The reforms to low value personal injury claims will raise the small claims limit for road traffic accident claims to £5,000 and for all other claims to £2,000. This will mean that there no legal costs will be recoverable for those claims and as a result injured claimants will have in general will have to make claims without legal representation. There will also be measures to reduce the level of damages paid for whiplash injuries by reference to a tariff system. The levels of damages will be much lower than currently awarded. This is all against a background that the level of whiplash cases has been steadily reducing since the introduction of the Jackson costs reforms in April 2013. The Ministry of Justice’s research indicated that £32 million will be saved by insurers from claims which no longer proceed (because claimants do not wish or are unable make claims without legal assistance) and claimant personal injury firms will lose £49 million in revenue. The whole basis is that the insurance industry will save significant sums and that this will be passed onto consumers with reductions in the levels of premiums. The writing has been on the wall for low personal injury claims for some time. If any firms continue to rely on those claims as their main work source then their viability will be seriously tested.
As a catastrophic injury lawyer, my focus has been on the proposed reforms to the calculation of the discount rate. The personal injury sector has had to deal with significant uncertainty since the rate was reduced from 2.5% to minus 0.75% in March 2017. As soon as the new rate was announced the Ministry of Justice confirmed that they would undertake reform to change the way it was calculated. Practitioners on both sides of the claimant and defendant divide have been left dealing with the uncertainty of not knowing what the rate could be at the time of settlement or trial. A claim for future loss could be reduced by as much as 35% with a rate change from minus 0.75% to say 1%.
The Ministry of Justice consider that research shows that the current rate is leading to over compensation as claimants do not invest as the law assumes they do. That contention ignores the views of the select committee who say that their needs to be more proof and research before reaching this conclusion.
In my view the Ministry of Justice’s rationale for the reform is flawed. Historically injured claimants have had to ensure that their settlements last for life and they have had to deal with two significant obstacles in achieving this. Firstly, that it was assumed for many years they were able to obtain a risk-free rate of return on their settlements of 2.5% per annum. Secondly, that their settlements do not take into account inevitable inflationary increases in the costs of their care packages and other needs for example aids and equipment. A claimant would be starting at a disadvantage and would have to invest more aggressively to try and ensure they have enough money to meet their ongoing basic needs.

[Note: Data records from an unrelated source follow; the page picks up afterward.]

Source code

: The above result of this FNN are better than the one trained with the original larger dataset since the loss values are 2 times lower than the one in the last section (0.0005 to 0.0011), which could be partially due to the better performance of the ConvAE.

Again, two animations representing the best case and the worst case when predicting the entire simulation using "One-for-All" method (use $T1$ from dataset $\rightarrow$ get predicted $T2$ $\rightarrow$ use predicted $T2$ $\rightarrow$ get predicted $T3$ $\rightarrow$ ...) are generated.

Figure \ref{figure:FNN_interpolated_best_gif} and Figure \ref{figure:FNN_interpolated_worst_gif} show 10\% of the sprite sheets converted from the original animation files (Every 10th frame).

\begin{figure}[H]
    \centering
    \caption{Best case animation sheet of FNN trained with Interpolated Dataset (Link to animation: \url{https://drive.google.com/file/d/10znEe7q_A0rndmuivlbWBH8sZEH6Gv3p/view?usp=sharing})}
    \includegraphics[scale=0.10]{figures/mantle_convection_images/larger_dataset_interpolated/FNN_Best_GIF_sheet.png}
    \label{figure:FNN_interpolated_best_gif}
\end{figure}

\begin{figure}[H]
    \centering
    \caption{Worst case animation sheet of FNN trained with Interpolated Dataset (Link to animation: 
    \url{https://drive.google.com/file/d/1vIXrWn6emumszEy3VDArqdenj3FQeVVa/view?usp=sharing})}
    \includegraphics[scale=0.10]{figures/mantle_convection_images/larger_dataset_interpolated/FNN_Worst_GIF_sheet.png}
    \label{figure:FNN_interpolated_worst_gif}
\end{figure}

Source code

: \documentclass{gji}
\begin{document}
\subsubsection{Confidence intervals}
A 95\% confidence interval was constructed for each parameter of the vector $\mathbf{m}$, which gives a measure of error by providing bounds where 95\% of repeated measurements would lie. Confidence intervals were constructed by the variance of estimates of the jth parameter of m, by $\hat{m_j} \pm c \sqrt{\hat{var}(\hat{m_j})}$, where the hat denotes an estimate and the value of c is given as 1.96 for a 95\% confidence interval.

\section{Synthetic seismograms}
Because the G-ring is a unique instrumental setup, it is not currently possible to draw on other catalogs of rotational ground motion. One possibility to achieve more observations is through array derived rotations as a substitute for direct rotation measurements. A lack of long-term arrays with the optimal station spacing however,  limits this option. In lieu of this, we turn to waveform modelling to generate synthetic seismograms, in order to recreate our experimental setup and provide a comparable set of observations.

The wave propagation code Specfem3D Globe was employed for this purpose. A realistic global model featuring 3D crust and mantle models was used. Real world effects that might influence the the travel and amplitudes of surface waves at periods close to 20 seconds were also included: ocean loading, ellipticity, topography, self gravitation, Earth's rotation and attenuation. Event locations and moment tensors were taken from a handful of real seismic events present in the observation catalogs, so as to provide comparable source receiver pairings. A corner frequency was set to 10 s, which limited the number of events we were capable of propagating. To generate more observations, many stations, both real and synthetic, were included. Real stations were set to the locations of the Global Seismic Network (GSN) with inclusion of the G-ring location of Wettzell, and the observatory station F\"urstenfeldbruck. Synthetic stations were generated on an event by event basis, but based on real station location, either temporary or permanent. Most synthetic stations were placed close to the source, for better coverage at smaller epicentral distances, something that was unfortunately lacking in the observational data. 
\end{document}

The basis and the speed of the reforms to the calculation of the discount rate are in my view motivated to placate the insurance industry who have had to pay significant additional funds to injured claimants since the rate was reduced.
The proposed reforms are what were announced last year. Claimants will be assumed to be “low risk” rather than “very low risk” investors. The rate will be reviewed every 3 years by an independent expert panel. The reforms are expected to result in a rate increase to 0.5% or 1%.